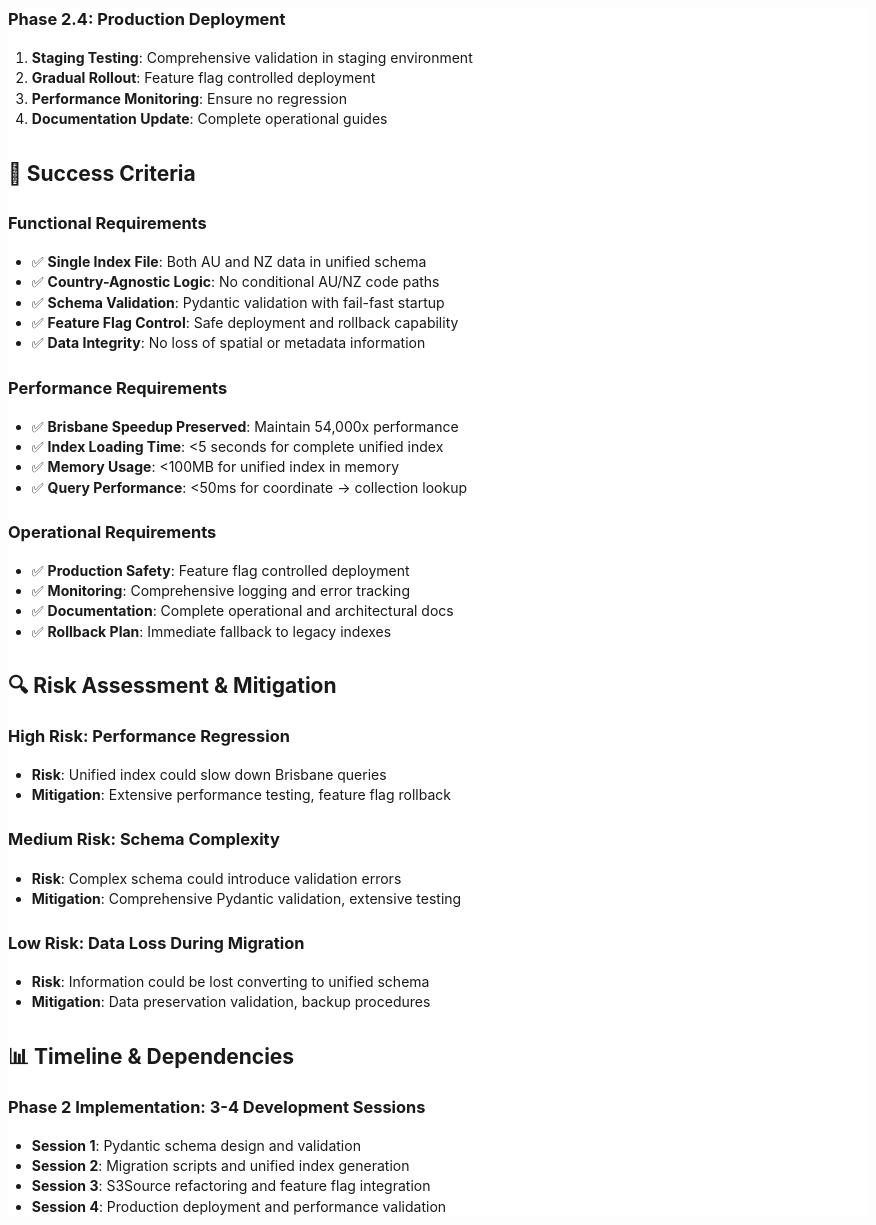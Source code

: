 ### **Phase 2.4: Production Deployment**
1. **Staging Testing**: Comprehensive validation in staging environment
2. **Gradual Rollout**: Feature flag controlled deployment
3. **Performance Monitoring**: Ensure no regression
4. **Documentation Update**: Complete operational guides

## 🎯 **Success Criteria**

### **Functional Requirements**
- ✅ **Single Index File**: Both AU and NZ data in unified schema
- ✅ **Country-Agnostic Logic**: No conditional AU/NZ code paths
- ✅ **Schema Validation**: Pydantic validation with fail-fast startup
- ✅ **Feature Flag Control**: Safe deployment and rollback capability
- ✅ **Data Integrity**: No loss of spatial or metadata information

### **Performance Requirements**
- ✅ **Brisbane Speedup Preserved**: Maintain 54,000x performance
- ✅ **Index Loading Time**: <5 seconds for complete unified index
- ✅ **Memory Usage**: <100MB for unified index in memory
- ✅ **Query Performance**: <50ms for coordinate → collection lookup

### **Operational Requirements** 
- ✅ **Production Safety**: Feature flag controlled deployment
- ✅ **Monitoring**: Comprehensive logging and error tracking
- ✅ **Documentation**: Complete operational and architectural docs
- ✅ **Rollback Plan**: Immediate fallback to legacy indexes

## 🔍 **Risk Assessment & Mitigation**

### **High Risk: Performance Regression**
- **Risk**: Unified index could slow down Brisbane queries
- **Mitigation**: Extensive performance testing, feature flag rollback

### **Medium Risk: Schema Complexity**
- **Risk**: Complex schema could introduce validation errors
- **Mitigation**: Comprehensive Pydantic validation, extensive testing

### **Low Risk: Data Loss During Migration**
- **Risk**: Information could be lost converting to unified schema
- **Mitigation**: Data preservation validation, backup procedures

## 📊 **Timeline & Dependencies**

### **Phase 2 Implementation: 3-4 Development Sessions**
- **Session 1**: Pydantic schema design and validation
- **Session 2**: Migration scripts and unified index generation
- **Session 3**: S3Source refactoring and feature flag integration
- **Session 4**: Production deployment and performance validation
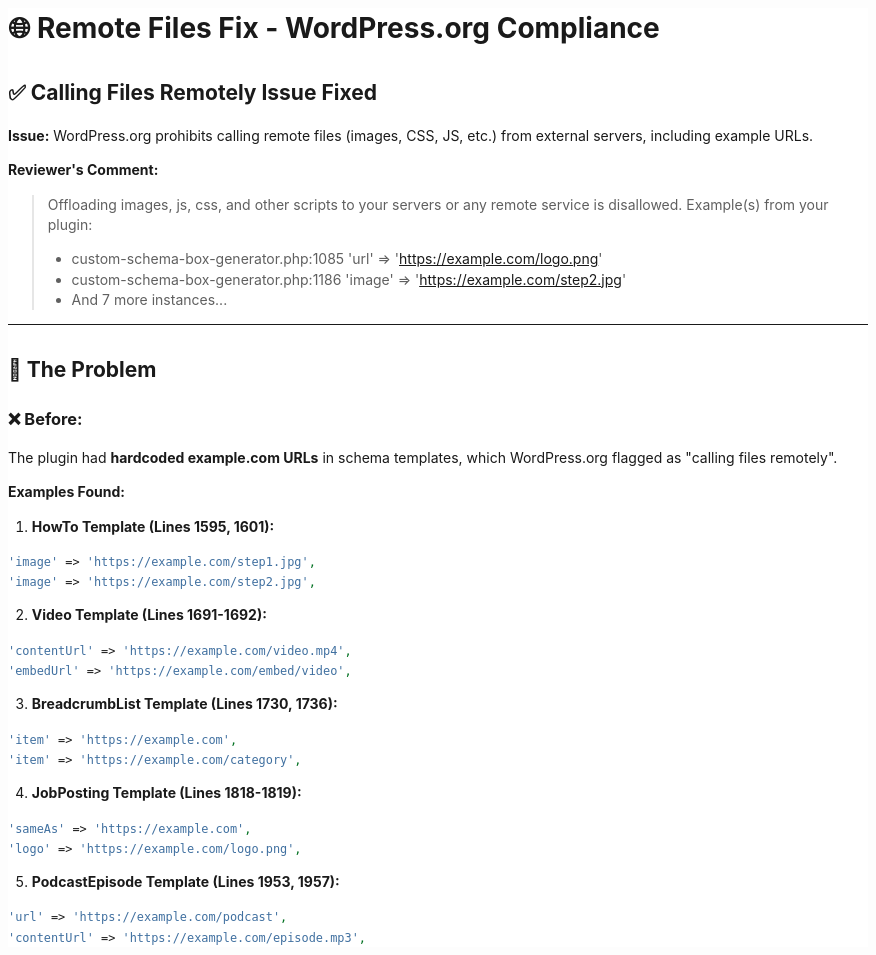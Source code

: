 # 🌐 Remote Files Fix - WordPress.org Compliance

## ✅ Calling Files Remotely Issue Fixed

**Issue:** WordPress.org prohibits calling remote files (images, CSS, JS, etc.) from external servers, including example URLs.

**Reviewer's Comment:**
> Offloading images, js, css, and other scripts to your servers or any remote service is disallowed.
> Example(s) from your plugin:
> - custom-schema-box-generator.php:1085 'url' => 'https://example.com/logo.png'
> - custom-schema-box-generator.php:1186 'image' => 'https://example.com/step2.jpg'
> - And 7 more instances...

---

## 🚨 The Problem

### **❌ Before:**

The plugin had **hardcoded example.com URLs** in schema templates, which WordPress.org flagged as "calling files remotely".

**Examples Found:**

1. **HowTo Template (Lines 1595, 1601):**
```php
'image' => 'https://example.com/step1.jpg',
'image' => 'https://example.com/step2.jpg',
```

2. **Video Template (Lines 1691-1692):**
```php
'contentUrl' => 'https://example.com/video.mp4',
'embedUrl' => 'https://example.com/embed/video',
```

3. **BreadcrumbList Template (Lines 1730, 1736):**
```php
'item' => 'https://example.com',
'item' => 'https://example.com/category',
```

4. **JobPosting Template (Lines 1818-1819):**
```php
'sameAs' => 'https://example.com',
'logo' => 'https://example.com/logo.png',
```

5. **PodcastEpisode Template (Lines 1953, 1957):**
```php
'url' => 'https://example.com/podcast',
'contentUrl' => 'https://example.com/episode.mp3',
```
::::
Every line above that includes the string "Migration" needs to be copied.

### **Low Risk: Data Loss During Migration**
- **Session 2**: Migration scripts and unified index generation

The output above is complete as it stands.